Le film de Fernando Meirelles
nous plonge en pleine favela brésilienne sur une
vingtaine d’années pendant lesquelles il suit la
trajectoire de Fusée, jeune garçon trop tendre pour
devenir bandit, mais trop intelligent pour accepter
n’importe quel job mal payé et d’autres jeunes gens
aux vues beaucoup moins recommandables.
Adapté d’un roman homonyme de Pablo
Lins publié en 1997 qui a connu un énorme succès
dans son pays, mettant en scène plus de 300 personnages, La
cité de Dieu est le troisième film de Meirelles,
ancien étudiant en architecture converti à la vidéo et
à la publicité dont il est un des réalisateurs les plus
demandés au Brésil.
Concentré sur l’existence de
Fusée, de sa famille et de son environnement, le film revêt
aussi un aspect documentaire grâce à un filmage très
serré caméra à l’épaule et un montage très haché.
Nous sommes donc véritablement
au milieu de la favela et de ses gangs rivaux dans le deal
des drogues et l’ambition d’obtenir le commandement et
le contrôle de tous les trafics, par tous les moyens
possibles, souvent violents et meurtriers.
Et des crimes, du sang, des coups
et de la violence, le film n’en manque pas, quitte à
provoquer un malaise proche de la nausée, renforcée
aussi par des images très "clipesques", très
pub en fait, qui m’ont apparu parfois inappropriées
compte tenu d’un sujet douloureux.
J’ai ressenti comme une gène
face à l’aspect par trop esthétisant du film, qui
finit par le rendre moins fort et crédible.
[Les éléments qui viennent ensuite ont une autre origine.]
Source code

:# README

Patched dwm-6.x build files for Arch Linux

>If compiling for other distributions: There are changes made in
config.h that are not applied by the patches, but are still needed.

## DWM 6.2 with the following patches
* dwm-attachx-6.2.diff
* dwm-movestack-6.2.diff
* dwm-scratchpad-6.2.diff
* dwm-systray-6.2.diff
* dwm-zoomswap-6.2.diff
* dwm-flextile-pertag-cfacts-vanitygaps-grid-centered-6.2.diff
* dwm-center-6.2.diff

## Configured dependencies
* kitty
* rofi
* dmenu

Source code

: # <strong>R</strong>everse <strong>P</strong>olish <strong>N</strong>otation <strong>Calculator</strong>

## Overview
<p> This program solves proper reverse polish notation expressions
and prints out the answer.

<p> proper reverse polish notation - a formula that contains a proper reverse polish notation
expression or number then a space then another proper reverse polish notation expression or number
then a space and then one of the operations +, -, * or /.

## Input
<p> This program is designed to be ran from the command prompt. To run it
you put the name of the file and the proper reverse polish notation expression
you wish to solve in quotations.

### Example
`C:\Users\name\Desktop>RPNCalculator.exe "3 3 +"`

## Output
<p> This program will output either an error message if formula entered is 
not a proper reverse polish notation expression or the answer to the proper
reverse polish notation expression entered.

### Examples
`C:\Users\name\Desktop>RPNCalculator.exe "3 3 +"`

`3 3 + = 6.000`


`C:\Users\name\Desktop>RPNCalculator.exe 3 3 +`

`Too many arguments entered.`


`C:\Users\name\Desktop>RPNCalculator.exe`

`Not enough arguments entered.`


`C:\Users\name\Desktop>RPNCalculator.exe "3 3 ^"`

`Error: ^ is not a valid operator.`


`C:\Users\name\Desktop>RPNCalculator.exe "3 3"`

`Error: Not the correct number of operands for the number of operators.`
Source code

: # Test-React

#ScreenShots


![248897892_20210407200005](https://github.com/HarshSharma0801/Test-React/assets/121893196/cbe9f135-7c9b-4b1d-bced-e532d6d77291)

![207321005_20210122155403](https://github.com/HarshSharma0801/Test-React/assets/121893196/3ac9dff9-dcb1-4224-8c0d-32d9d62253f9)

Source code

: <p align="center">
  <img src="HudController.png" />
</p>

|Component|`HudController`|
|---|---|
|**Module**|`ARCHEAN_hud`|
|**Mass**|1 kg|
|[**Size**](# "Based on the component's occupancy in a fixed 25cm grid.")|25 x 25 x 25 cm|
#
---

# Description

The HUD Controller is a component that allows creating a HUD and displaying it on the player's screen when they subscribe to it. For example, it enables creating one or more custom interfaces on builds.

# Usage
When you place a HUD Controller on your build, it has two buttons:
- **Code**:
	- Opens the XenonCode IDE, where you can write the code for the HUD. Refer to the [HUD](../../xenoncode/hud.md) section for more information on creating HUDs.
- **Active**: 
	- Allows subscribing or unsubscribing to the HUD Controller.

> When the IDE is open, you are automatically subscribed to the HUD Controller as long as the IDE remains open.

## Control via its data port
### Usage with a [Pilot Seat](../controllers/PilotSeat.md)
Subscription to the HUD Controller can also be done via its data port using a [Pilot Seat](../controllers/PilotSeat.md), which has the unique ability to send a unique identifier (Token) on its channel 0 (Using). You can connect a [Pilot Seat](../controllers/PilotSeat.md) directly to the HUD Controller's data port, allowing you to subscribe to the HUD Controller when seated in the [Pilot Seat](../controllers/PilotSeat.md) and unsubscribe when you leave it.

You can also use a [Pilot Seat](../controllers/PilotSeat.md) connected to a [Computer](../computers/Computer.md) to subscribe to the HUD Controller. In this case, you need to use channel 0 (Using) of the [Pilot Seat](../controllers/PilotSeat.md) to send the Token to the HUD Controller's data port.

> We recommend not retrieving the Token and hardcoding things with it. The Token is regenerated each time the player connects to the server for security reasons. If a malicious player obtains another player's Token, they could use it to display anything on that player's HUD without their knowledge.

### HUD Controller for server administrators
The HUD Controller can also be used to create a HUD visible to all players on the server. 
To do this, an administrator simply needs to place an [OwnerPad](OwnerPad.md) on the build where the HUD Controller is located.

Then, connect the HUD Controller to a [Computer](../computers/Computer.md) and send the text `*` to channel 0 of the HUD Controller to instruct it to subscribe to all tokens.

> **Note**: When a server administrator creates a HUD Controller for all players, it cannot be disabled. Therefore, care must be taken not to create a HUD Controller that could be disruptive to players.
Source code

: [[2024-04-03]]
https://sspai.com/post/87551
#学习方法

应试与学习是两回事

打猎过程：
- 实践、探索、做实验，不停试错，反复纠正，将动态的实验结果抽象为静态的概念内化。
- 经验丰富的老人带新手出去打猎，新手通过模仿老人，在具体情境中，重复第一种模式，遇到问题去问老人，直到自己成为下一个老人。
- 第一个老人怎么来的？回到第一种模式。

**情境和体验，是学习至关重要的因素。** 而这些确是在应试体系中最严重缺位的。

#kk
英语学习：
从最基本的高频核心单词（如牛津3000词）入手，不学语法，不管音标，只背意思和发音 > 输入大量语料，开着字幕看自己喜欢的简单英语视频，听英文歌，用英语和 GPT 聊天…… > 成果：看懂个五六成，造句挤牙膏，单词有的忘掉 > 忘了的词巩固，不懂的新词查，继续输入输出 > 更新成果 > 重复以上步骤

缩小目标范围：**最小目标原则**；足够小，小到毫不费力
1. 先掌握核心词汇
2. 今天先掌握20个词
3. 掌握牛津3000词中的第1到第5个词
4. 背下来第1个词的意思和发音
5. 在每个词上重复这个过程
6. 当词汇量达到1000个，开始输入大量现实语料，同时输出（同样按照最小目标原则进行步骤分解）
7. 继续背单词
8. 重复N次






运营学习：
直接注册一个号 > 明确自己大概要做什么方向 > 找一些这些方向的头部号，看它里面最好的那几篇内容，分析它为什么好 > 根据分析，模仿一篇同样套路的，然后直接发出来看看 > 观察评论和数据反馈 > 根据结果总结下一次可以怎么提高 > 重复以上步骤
C’est regrettable, parce que Fernando
Meirelles a su s’entourer de jeunes acteurs
convaincants, trouvés suite à un casting géant, épaulé
par des professionnels locaux du théâtre et de troupes
de jeunes comédiens. Il y a des gueules, des tempéraments
dans ce film et souvent d’ailleurs chez les plus jeunes
acteurs.
Cependant, si
vous allez au-delà de l’aspect formel discutable, il
faut être respectueux et admiratif sur le fond développé
par La cité de Dieu. D’abord, parce qu’il révèle
en France un nouveau réalisateur sud américain, efficace
et qui allie le savoir-faire hollywoodien aux réalités
socio-économiques de son pays. Ensuite, parce qu’il
traite ainsi d’un vrai
sujet grave et terrible, qui met à la rue des
centaines de gamins, les condamnant à plus ou moins
longue échéance.
C’est donc lorsqu’il montre
et dénonce que ce film prend toute son ampleur et peut être
reçu comme un véritable coup de poing et un état de la
situation catastrophique des grandes métropoles au Brésil,
donnant un aperçu réel et terrible de ce qui attend le
nouveau président Lula. Dès lors, nous nous montrerons
plus indulgents sur ce déluge d’images léchées.